Commenting on the announcement, Extended founder and CEO Ruslan Fakhrutdinov described the investment as a significant milestone for the company.
Having eToro, Jump and Alber Blanc join Extended as investors and partners marks an important milestone for Extended. We look forward to working together and will share more about what this means for Extended in due course.
This partnership will enhance Extended’s distribution through eToro’s ecosystem, and help both companies expand access to on-chain markets.
eToro bets on on-chain derivatives for retail users
According to eToro’s announcement, its investment in both Extended and Zengo is critical to achieving eToro’s goal of meeting the “growing demand for seamless to decentralized finance (DeFi) products” and expanding their Web3 ecosystem.

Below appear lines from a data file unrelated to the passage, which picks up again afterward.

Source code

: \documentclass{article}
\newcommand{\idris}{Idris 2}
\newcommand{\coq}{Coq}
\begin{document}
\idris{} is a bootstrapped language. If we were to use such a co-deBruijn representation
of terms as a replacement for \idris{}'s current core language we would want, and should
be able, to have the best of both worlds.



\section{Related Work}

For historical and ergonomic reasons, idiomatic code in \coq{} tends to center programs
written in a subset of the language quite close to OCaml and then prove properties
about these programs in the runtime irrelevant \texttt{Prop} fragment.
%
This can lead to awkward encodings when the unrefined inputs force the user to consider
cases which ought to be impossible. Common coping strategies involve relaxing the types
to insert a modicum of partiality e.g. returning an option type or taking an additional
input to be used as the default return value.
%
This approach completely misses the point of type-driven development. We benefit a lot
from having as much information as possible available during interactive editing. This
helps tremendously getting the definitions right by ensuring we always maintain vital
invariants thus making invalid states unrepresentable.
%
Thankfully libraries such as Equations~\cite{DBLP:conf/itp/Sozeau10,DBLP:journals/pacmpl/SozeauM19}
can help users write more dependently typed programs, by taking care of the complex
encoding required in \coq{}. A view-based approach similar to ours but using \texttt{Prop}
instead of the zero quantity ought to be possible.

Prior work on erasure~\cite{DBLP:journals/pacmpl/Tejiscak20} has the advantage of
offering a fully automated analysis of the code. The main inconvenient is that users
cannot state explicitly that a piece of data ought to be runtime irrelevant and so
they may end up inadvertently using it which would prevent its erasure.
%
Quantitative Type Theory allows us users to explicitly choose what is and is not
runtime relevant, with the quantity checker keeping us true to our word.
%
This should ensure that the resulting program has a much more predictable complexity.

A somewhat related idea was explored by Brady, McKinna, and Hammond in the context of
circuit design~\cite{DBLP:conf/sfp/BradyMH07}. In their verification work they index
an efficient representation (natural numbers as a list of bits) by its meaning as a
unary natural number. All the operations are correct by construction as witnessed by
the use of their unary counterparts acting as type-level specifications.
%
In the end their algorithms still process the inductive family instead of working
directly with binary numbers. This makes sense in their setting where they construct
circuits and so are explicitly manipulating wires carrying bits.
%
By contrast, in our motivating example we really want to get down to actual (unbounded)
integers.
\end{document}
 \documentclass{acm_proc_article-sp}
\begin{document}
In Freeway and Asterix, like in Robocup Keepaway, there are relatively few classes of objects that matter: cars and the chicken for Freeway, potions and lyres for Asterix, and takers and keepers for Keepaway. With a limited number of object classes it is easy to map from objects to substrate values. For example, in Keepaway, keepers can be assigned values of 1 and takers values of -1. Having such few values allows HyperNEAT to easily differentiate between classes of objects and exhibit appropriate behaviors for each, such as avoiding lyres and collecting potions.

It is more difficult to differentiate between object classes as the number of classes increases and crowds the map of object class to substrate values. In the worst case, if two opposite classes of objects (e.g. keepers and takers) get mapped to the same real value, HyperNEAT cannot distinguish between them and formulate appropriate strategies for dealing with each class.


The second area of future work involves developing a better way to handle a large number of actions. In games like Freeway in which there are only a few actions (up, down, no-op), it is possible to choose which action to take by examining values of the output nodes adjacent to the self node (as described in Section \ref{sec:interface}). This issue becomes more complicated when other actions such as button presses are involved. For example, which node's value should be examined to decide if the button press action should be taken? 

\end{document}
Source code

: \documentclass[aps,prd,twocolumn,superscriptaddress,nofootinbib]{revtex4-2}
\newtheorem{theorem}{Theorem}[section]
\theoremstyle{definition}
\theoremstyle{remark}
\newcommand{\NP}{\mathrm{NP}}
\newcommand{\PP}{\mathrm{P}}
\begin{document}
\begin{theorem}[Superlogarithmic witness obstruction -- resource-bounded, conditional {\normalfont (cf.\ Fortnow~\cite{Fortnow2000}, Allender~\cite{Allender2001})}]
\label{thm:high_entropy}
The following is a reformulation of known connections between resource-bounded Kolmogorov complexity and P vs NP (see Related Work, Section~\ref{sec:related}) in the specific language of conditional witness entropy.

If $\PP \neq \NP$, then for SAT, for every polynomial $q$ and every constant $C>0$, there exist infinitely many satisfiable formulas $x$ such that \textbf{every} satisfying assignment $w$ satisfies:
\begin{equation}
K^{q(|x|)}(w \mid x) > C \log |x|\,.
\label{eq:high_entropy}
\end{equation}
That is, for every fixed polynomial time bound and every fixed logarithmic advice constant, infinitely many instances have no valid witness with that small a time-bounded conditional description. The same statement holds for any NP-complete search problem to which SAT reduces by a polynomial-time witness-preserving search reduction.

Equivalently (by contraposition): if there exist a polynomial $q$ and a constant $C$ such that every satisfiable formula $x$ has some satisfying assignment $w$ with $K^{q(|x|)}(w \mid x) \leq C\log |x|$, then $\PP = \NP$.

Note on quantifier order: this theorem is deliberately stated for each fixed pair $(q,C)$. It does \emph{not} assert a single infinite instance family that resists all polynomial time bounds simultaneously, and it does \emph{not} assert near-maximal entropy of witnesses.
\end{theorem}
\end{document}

Yoni Assia (CEO of eToro) has indicated that placing these funds into this project is part of a broader initiative to create a DeFi ecosystem for eToro.
It’s starting to become an extended DeFi family! Following our acquisition of ZenGo, proud to lead Extended’s new funding round. Another step forward in our strategy to bring seamless DeFi access to retail investors worldwide!
Beyond the financing itself, the investment reflects a broader strategic shift among retail brokerages. Rather than building heir own infrastructure for trading DeFi derivatives, many traditional brokerage firms now partner with firms that have already established on-chain trading engines to offer these products.
The traditional broker will contribute customer-facing products, regulatory compliance expertise, and distribution capabilities. This approach allows traditional brokers to enter the rapidly growing perpetual futures market without having to develop an entirely new decentralized trading stack on their own.
The investment of eToro in Extended confirms the growing trend of traditional brokers becoming involved in the DeFi derivatives market. On July 1, Robinhood launched its perpetual futures offering through Lighter as part of its broader European crypto expansion, allowing eligible users to access on-chain perpetuals alongside tokenized stocks.
Earlier this year, Coinbase expanded its international derivatives business by introducing 24/7 perpetual futures tied to U.S. stocks and exchange-traded funds (ETFs), extending perpetual contracts beyond cryptocurrencies. Together, these initiatives suggest competition among digital brokerages is evolving beyond spot crypto trading toward integrated platforms combining tokenized assets, self-custody wallets and around-the-clock derivatives trading.
Once considered a small niche within the crypto trading markets, perpetual futures are now quickly becoming one of the fastest-growing segments of the crypto trading markets and will continue to grow among online retail brokerage firms.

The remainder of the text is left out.